Comp 353/453: Database Programming, LT 410, 4:15 Tuesdays
Week 6
Tutoring: Faraz Khan, Wed 5:00-7:00 pm, fkhan10@luc.edu.
Midterm: March 22
Entity-Relationship modeling
Last week we looked at entities,
which represent concrete objects (employees, parts) and also abstract
objects that still have a strong real-world you-can-point-to-it
existence: courses, departments, projects, sections.
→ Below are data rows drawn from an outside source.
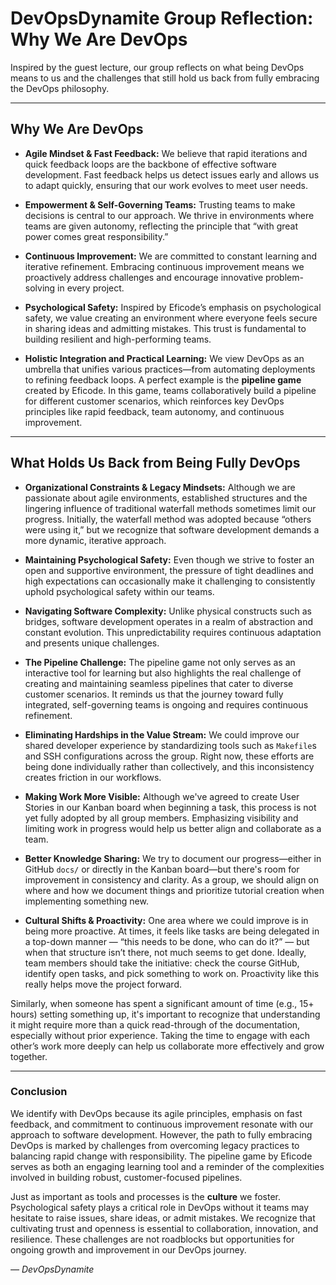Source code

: # DevOpsDynamite Group Reflection: Why We Are DevOps

Inspired by the guest lecture, our group reflects on what being DevOps means to us and the challenges that still hold us back from fully embracing the DevOps philosophy.

---

## Why We Are DevOps

- **Agile Mindset & Fast Feedback:**
  We believe that rapid iterations and quick feedback loops are the backbone of effective software development. Fast feedback helps us detect issues early and allows us to adapt quickly, ensuring that our work evolves to meet user needs.

- **Empowerment & Self-Governing Teams:**
  Trusting teams to make decisions is central to our approach. We thrive in environments where teams are given autonomy, reflecting the principle that “with great power comes great responsibility.”

- **Continuous Improvement:**
  We are committed to constant learning and iterative refinement. Embracing continuous improvement means we proactively address challenges and encourage innovative problem-solving in every project.

- **Psychological Safety:**
  Inspired by Eficode’s emphasis on psychological safety, we value creating an environment where everyone feels secure in sharing ideas and admitting mistakes. This trust is fundamental to building resilient and high-performing teams.

- **Holistic Integration and Practical Learning:**
  We view DevOps as an umbrella that unifies various practices—from automating deployments to refining feedback loops. A perfect example is the **pipeline game** created by Eficode. In this game, teams collaboratively build a pipeline for different customer scenarios, which reinforces key DevOps principles like rapid feedback, team autonomy, and continuous improvement.

---

## What Holds Us Back from Being Fully DevOps

- **Organizational Constraints & Legacy Mindsets:**
  Although we are passionate about agile environments, established structures and the lingering influence of traditional waterfall methods sometimes limit our progress. Initially, the waterfall method was adopted because “others were using it,” but we recognize that software development demands a more dynamic, iterative approach.

- **Maintaining Psychological Safety:**
  Even though we strive to foster an open and supportive environment, the pressure of tight deadlines and high expectations can occasionally make it challenging to consistently uphold psychological safety within our teams.

- **Navigating Software Complexity:**
  Unlike physical constructs such as bridges, software development operates in a realm of abstraction and constant evolution. This unpredictability requires continuous adaptation and presents unique challenges.

- **The Pipeline Challenge:**
  The pipeline game not only serves as an interactive tool for learning but also highlights the real challenge of creating and maintaining seamless pipelines that cater to diverse customer scenarios. It reminds us that the journey toward fully integrated, self-governing teams is ongoing and requires continuous refinement.

- **Eliminating Hardships in the Value Stream:**
  We could improve our shared developer experience by standardizing tools such as `Makefile`s and SSH configurations across the group. Right now, these efforts are being done individually rather than collectively, and this inconsistency creates friction in our workflows.

- **Making Work More Visible:**
  Although we've agreed to create User Stories in our Kanban board when beginning a task, this process is not yet fully adopted by all group members. Emphasizing visibility and limiting work in progress would help us better align and collaborate as a team.

- **Better Knowledge Sharing:**
  We try to document our progress—either in GitHub `docs/` or directly in the Kanban board—but there's room for improvement in consistency and clarity. As a group, we should align on where and how we document things and prioritize tutorial creation when implementing something new.

- **Cultural Shifts & Proactivity:**
One area where we could improve is in being more proactive. At times, it feels like tasks are being delegated in a top-down manner — “this needs to be done, who can do it?” — but when that structure isn’t there, not much seems to get done. Ideally, team members should take the initiative: check the course GitHub, identify open tasks, and pick something to work on. Proactivity like this really helps move the project forward.

Similarly, when someone has spent a significant amount of time (e.g., 15+ hours) setting something up, it's important to recognize that understanding it might require more than a quick read-through of the documentation, especially without prior experience. Taking the time to engage with each other’s work more deeply can help us collaborate more effectively and grow together.


---

### Conclusion

We identify with DevOps because its agile principles, emphasis on fast feedback, and commitment to continuous improvement resonate with our approach to software development. However, the path to fully embracing DevOps is marked by challenges from overcoming legacy practices to balancing rapid change with responsibility. The pipeline game by Eficode serves as both an engaging learning tool and a reminder of the complexities involved in building robust, customer-focused pipelines.

Just as important as tools and processes is the **culture** we foster. Psychological safety plays a critical role in DevOps without it teams may hesitate to raise issues, share ideas, or admit mistakes. We recognize that cultivating trust and openness is essential to collaboration, innovation, and resilience. These challenges are not roadblocks but opportunities for ongoing growth and improvement in our DevOps journey.

*— DevOpsDynamite*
At this early stage, we allowed entity attributes to be composite or
computed or multi-valued; all of these will eventually be handled in
specific ways as we translate into SQL.
In the class example, I listed dept as an attribute of EMPLOYEE, and argued that because dept
represented an instance of another entity (DEPARTMENT), we would have a
foreign-key constraint on EMPLOYEE.dept, referring to
DEPARTMENT.dnumber.
Note, however, that we could have instead listed employees
as a multi-valued attribute of DEPARTMENT. One reason we did not do
this is that we do want to minimize the use of multi-valued attributes,
but this arrangement would have been an option. Later, we even could implement this second approach by adding an attribute dept to the EMPLOYEE table (the table, not entity).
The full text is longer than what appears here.